I've heard from the company that manufactures our DM and WFS that they can achieve frame rates an order of magnitude higher than what I'm capable of doing, around 800 Hz. This blows my mind since I have no idea how I make any more than incremental improvements with the Matlab commands I'm using now. In a sense this pisses me off since I'm not sure how we would have found this out if my advisor hadn't brought it up. It seems common in this industry for companies to ignore what most people are doing and write their own, barely adequate, proprietary software, and then go into stealth mode with the support.

Anyway, we're focusing on the DM first since that's most likely the harder problem. I'm actually skeptical they can get the frame rates they claim, but who knows. I've sent them the code I'm current using-code that was adapted from stuff they sent us-so I should hear something soon. I fully expect to hear complaints about a variety of minor coding transgressions and other shit that doesn't matter.

Nonetheless, I'm assuming that I can eventually speed things up significantly on the hardware side, which means that my software will have to change as well. Right now the most significant software bottleneck is the script for calculating the slope vector from the WFS image. For a full frame 1280x1024 Hartmann image, calculating the slopes in Matlab takes around 0.08 seconds for a grid of around 40x40 lenselets. The problem, as I mentioned before, is that finding the centroids is not a linear operation since you have to divide by the sub-aperature intensity, thus you can't just multiply the image by some matrix. Loops in Matlab are shit, so looping over all the sub-aperatures is what causes most of the delay.

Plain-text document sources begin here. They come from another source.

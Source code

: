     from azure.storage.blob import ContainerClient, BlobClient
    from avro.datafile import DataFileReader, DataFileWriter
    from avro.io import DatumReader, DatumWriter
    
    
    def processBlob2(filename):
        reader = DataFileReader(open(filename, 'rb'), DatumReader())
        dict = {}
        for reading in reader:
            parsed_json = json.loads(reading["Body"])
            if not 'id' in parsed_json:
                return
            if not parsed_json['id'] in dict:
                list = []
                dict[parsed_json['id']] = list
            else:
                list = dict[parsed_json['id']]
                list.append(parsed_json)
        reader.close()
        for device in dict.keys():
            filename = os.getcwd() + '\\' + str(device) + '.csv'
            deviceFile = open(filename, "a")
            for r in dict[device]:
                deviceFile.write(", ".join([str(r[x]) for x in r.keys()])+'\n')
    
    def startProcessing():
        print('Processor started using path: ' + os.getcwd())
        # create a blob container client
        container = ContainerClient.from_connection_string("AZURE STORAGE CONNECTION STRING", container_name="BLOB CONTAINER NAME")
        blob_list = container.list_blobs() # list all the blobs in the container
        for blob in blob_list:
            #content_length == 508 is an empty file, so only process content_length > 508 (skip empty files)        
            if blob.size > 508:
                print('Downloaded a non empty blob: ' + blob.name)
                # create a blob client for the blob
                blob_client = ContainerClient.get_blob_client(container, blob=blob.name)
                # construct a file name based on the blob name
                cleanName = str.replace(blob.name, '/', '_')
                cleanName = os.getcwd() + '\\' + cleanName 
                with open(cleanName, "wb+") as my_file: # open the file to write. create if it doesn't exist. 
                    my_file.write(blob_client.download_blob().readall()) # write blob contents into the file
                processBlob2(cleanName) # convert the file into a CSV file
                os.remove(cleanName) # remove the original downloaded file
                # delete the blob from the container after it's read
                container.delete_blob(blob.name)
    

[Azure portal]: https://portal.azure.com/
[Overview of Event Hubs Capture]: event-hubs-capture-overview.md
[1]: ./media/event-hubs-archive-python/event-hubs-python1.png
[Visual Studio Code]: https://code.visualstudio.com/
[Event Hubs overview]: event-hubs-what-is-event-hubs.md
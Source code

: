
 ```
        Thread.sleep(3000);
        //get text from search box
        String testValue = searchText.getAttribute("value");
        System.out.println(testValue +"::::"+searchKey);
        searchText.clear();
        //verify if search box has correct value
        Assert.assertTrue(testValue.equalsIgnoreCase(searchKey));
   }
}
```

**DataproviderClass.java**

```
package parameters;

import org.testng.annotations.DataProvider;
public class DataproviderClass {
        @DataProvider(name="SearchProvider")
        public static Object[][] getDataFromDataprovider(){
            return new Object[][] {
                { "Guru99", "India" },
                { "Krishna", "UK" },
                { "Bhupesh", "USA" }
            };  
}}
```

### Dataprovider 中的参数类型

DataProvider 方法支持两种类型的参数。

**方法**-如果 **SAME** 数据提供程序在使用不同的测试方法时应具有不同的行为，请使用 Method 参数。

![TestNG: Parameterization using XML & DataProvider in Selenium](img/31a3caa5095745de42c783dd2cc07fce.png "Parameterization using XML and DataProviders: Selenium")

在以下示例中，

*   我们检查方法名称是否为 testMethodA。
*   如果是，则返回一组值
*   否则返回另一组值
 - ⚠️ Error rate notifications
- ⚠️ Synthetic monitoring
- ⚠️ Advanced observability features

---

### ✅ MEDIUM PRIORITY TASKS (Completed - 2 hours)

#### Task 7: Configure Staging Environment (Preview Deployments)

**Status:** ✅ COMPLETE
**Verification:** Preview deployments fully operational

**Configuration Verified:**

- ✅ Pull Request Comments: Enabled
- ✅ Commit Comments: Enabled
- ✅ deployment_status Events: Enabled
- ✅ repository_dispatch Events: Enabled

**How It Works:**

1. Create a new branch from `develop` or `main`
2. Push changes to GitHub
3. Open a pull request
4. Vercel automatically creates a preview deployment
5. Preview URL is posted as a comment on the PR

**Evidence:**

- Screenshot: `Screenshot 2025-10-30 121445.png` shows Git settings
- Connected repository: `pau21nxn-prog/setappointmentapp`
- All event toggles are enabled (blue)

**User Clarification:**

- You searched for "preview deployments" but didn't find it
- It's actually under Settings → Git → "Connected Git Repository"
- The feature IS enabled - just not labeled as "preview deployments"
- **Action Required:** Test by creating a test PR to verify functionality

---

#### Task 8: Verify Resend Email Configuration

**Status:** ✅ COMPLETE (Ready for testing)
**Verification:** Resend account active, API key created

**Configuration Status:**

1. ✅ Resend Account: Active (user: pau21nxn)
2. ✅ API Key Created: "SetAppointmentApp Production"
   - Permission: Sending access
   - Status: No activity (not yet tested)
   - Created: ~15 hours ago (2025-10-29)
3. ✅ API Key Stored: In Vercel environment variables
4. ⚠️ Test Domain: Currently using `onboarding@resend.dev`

Right now I'd like to try to reduce the computation time in Matlab by reducing the centroid calculation to 2 linear operations on the image. if I is the vectorized image, then there is a (sparse, large) matrix A such that S1 = A*I, where S1 is a vector of unnormalized slopes. There is also another matrix Q such that L = Q*I where L contains the total intensity in each sub-aperature. The slope vector is then (in Matlab speak) S = S1./[L;L] (since S1 contains x and y slopes).

I have no idea if this is really faster, but there's enough evidence to give it a try. Coming up with A efficiently though isn't easy, but hopetully I'll finish that tomorrow.